今回は、サービスの立ち上げを担当した広告プランナーの宮口さんに、動画広告市場の現状や展望、「動画広告まるっとおまかせプラン」が生み出す広告効果について伺いました。
広告施策は“全体最適化”を考えなければいけない
安居(Grab編集長):よろしくお願いします。ではまず簡単に、自己紹介を。
宮口(広告プランナー):よろしくお願いします。宮口です。アイビスに入社する前は求人広告の提案や原稿作成、制作業務のほか、市の広報業務等を担当していました。採用は経営において重要なテーマです。取材を通して多くの企業様から経営の課題や悩みを伺ってきましたが、課題解決に向けてサポートしたくても採用以外のことは関われない。そんなもどかしい思いを抱えていた時にアイビスに出会ったのです。お客様を大切にし、要望に対してマルチに対応する総合広告代理店であることを知り、転職を決めました。正直、私は求人以外の広告プランニングの経験はなかったのですが、経営課題に直面していた経験から「動画広告まるっとおまかせプラン」の立ち上げに関わらせていただきました。

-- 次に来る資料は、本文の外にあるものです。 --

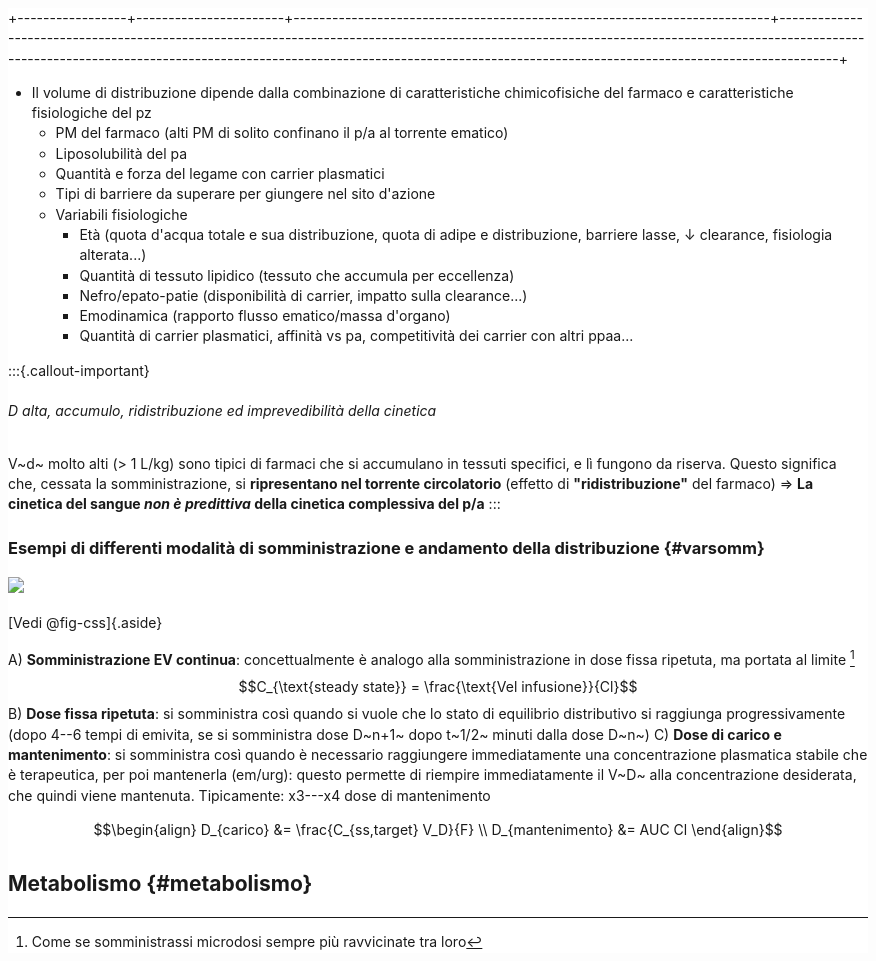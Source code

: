 +-----------------+-----------------------+--------------------------------------------------------------------------+-----------------------------------------------------------------------------------------------------------------------------------------------------------------------------------------------------------------------------------------------------------------------------------+

* Il volume di distribuzione dipende dalla combinazione di caratteristiche chimicofisiche del farmaco e caratteristiche fisiologiche del pz
	* PM del farmaco (alti PM di solito confinano il p/a al torrente ematico)
    * Liposolubilità del pa
    * Quantità e forza del legame con carrier plasmatici
    * Tipi di barriere da superare per giungere nel sito d'azione
    * Variabili fisiologiche
        * Età (quota d'acqua totale e sua distribuzione, quota di adipe e distribuzione, barriere lasse, ↓ clearance, fisiologia alterata...)
        * Quantità di tessuto lipidico (tessuto che accumula per eccellenza)
		* Nefro/epato-patie (disponibilità di carrier, impatto sulla clearance...)
		* Emodinamica (rapporto flusso ematico/massa d'organo)
        * Quantità di carrier plasmatici, affinità vs  pa, competitività dei carrier con altri ppaa...

:::{.callout-important}
###### D alta, accumulo, ridistribuzione ed imprevedibilità della cinetica
V~d~ molto alti (> 1 L/kg) sono tipici di farmaci che si accumulano in tessuti specifici, e lì fungono da riserva. Questo significa che, cessata la somministrazione, si __ripresentano nel torrente circolatorio__ (effetto di __"ridistribuzione"__ del farmaco) ⇒ __La cinetica del sangue *non è predittiva* della cinetica complessiva del p/a__
:::

### Esempi di differenti modalità di somministrazione e andamento della distribuzione {#varsomm}

![](img/dosefissaripetuta.webp)

[Vedi @fig-css]{.aside}

A)  **Somministrazione EV continua**: concettualmente è analogo alla somministrazione in dose fissa ripetuta, ma portata al limite [^a211] $$C_{\text{steady state}} = \frac{\text{Vel infusione}}{Cl}$$
B)  **Dose fissa ripetuta**: si somministra così quando si vuole che lo stato di equilibrio distributivo si raggiunga progressivamente (dopo 4--6 tempi di emivita, se si somministra dose D~n+1~ dopo t~1/2~ minuti dalla dose D~n~)
C)  **Dose di carico e mantenimento**: si somministra così quando è necessario raggiungere immediatamente una concentrazione plasmatica stabile che è terapeutica, per poi mantenerla (em/urg): questo permette di riempire immediatamente il V~D~ alla concentrazione desiderata, che quindi viene mantenuta. Tipicamente: x3---x4 dose di mantenimento

$$\begin{align}
D_{carico} &= \frac{C_{ss,target} V_D}{F} \\
D_{mantenimento} &= AUC Cl
\end{align}$$

## Metabolismo {#metabolismo}


[^a11]: NB: non necessario un r/b favorevole o dimostrato!
[^a21]: Non ha proprietà terapeutiche, ma, appunto, solo integrative. Mds ne autorizza il commercio e ne controlla la sicurezzza; EFSA (Eu Food Security Authority) rilascia indicazioni *salutistiche* (ovvero indicazioni di dove l'integrazione aumenti lo stato di salute)
[^a31]: Non hanno effetto tp. al di fuori dell'effetto placebo
[^a41]: Quasi sempre nel senso che, tecnicamente, alcuni farmaci saltano una fase, o non tutte le fasi avvengono nell'organismo (es: medicinali che non vengono trasformati, oppure non sono distribuiti, oppure ancora sono immessi direttamente nel sangue, oppure ancora non è necessario che siano disintegrati \[sciroppo, iniezione, polvere
[^a51]: ACh è il neurotrasmettitore principale della cognizione, coinvolto in tantissimi processi. Neuroni centrali in cui trasmissione colinergica è particolarmente rappresentata: ponte e mesencefalo
[^a61]: Miosi, scialorrea, broncocostrizione, broncorrea, bradicardia, vomito e diarrea, ↑ minzione
[^a71]: γ Ammino---Butirric Acid
[^a81]: Sebbene gli antipsicotici di nuova generazione aumentano la superficie d'azione interagendo con molteplici categorie di recettori del SNC
[^a91]: Aka 5-idrossitriptamina
[^a111]: In certi contesti ha senso misurare ED~50~95, ovvero la dose efficace che, nel 50% della popolazione, ottiene una risposta del 95% del massimo. Questo tipicamente si misura per i bloccanti neuromuscolari, in cui con il TOF si ha un indice preciso (0---100) del grado di miorisoluzione, e si guarda quale misura del bloccante è necessario per avere TOF ≥ 95
[^a112]: "Ortosterico" = relativo allo stesso sito di legame del ligando endogeno. Da \--orto = giusto, stesso.
[^a113]: "Allosterico" = relativo ad *un altro* sito di legame. Es: le bdz agiscono da modulatori allosterici per il GABA: si legano al canale in un sito di legame allosterico e ne cambiano la conformazione in una più affine al GABA rispetto a quella originale
[^a114]: Flusso transmembrana = $D^\star A\frac{\Delta C}{\Delta X}$, con $D^\star$ = coefficiente di diffusibilità aggiustato in funzione della liposolubilità ("coefficiente di ripartizione"), $A$ = area superficiale di diffusione, $\frac{\Delta C}{\Delta X}$ = rapporto tra concentrazione e spessore di membrana. Il coefficiente di ripartizione non è costante per molecole organiche ad alta complessità: varia anche in seguito alle caratteristiche fisiche del sistema (pH, stato di metabolizzazione...)
[^a115]: Il tempo di transito intestinale è corto se il farmaco viene assunto lontano dai pasti con abbondante acqua; è lungo se viene assunto a stomaco pieno
[^a116]: Cute, congiuntiva, rettale, orecchio, cavità orale, vaginale
[^a117]: Questo determina una condizione di umidità e calore che vasodilata e i capillari sottocutanei e + porosità della pelle, permettendo l'arrivo al sangue. Ovviamente questo aumenta prob di passaggio sistemico
[^a118]: Teoricamente nel senso che, in realtà, ci possono essere dei distretti in cui il farmaco, non essendo affine, si distribuisce molto poco o per niente
[^a119]: ![es AUC distribuzione tiopentale](img/es-AUC-distribuzione-tiopentale.png)
[^a210]: A volte si arriva anche a 100 (captopril), 200 (morfina), 700 (labetalolo), 5K (amiodarone), 13K (clorochina) litri!
[^a211]: Come se somministrassi microdosi sempre più ravvicinate tra loro
[^a212]: Es: **antiacidi ipp**, che +pH stomaco alterando la biodisponibilità di farmaci il cui assorbimento è sensibile al pH
[^a213]: Uomo di 60 anni con diagnosi di angina da sforzo: la terapia prevede β---blocco, antiaggregante e nitrati. Deve assumere isosorbide dinitrato al mattino presto e nel pomeriggio, ma non assume la dose serale (questo se per via orale oppure, se assume il farmaco per via transdermica, applica il cerotto alla mattina e lo toglie alla sera). Questa modalità di somministrazione è necessaria per non indurre tolleranza. La tolleranza ai nitrati è a brevissimo termine perché la cellula in breve tempo non è più in grado di mediare la vasodilatazione in risposta al nitrato (i meccanismi si instaurano a livello di target dell'enzima). Lasciare scoperta la notte ha lo scopo di ridurre i rischi di accesso acuto, perché durante le ore notturne questi rischi sono più bassi: il medico deve decidere quale delle 8 ore su 24 devono essere lasciate scoperte.
[^a214]: Seeking (da DSM): gran parte del tempo è impiegata in attività necessarie a procurarsi la sostanza
[^a215]: Craving (da DSM): forte desiderio di assunzione di sostanza che dà dipendenza
[^a216]: Small Molecule Kinase Inhibitors
[^a217]: Questo può essere sia uno svantaggio (\> eeaa immunospecifici) ma anche un vantaggio per determinate terapie (\> immunosensibilizzazione --- desiderabile, ad esempio, nei tumori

安居:プランニングの経験がないのに新サービスの立ち上げにかかわるのは大変だったと思います。経験がない分、費用が高い、ブランディング向きといったイメージのある動画広告を低価格、成果重視のプランにできたのかもしれませんね。「動画広告まるっとおまかせプラン」ですが、一言でいうとどういったサービスなのでしょうか?
宮口:名前の通り、動画広告をまるっと一任していただけます。広告で成果を得るには、企画・提案から、広告クリエイティブの制作、運用改善、分析と様々なタスクをこなす必要がありますが、それらをすべて1つのパッケージにしたのがこのプランです。
安居:一任できるのはいいですね。広告クリエイティブの制作会社と広告の代理店が異なると、ミスコミュニケーションが生じ、広告の役割とずれたクリエイティブになってしまいますから。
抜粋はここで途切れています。